_TASK OBJECTIVE_
Look for the string "void" in the listing. Copy each line that has it.

=-=-=

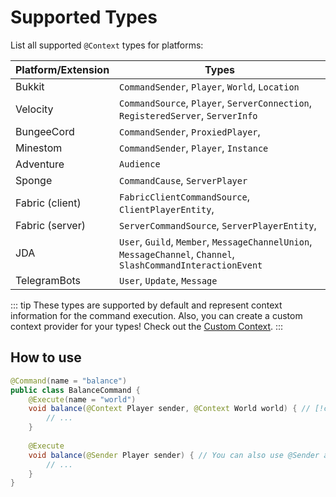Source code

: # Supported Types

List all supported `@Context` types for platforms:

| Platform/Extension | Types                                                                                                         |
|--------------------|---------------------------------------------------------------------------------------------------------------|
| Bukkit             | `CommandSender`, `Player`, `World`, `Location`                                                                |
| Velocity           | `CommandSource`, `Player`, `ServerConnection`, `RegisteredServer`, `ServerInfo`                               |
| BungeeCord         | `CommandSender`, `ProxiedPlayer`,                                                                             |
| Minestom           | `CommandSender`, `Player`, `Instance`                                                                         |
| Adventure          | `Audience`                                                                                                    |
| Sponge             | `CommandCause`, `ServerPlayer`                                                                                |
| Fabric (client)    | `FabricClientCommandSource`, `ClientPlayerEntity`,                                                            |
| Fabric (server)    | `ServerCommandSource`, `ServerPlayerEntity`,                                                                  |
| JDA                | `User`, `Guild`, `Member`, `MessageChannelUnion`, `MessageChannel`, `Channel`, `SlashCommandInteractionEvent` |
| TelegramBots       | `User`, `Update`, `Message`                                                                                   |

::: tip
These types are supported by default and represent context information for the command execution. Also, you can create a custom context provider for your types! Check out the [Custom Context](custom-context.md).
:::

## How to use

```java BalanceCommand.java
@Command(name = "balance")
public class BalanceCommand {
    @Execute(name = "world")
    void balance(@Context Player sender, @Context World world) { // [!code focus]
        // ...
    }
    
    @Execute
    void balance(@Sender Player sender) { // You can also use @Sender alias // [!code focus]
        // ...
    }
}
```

=-=-=

_THE COMPLETED TASK_
    void balance(@Context Player sender, @Context World world) { // [!code focus]
    void balance(@Sender Player sender) { // You can also use @Sender alias // [!code focus]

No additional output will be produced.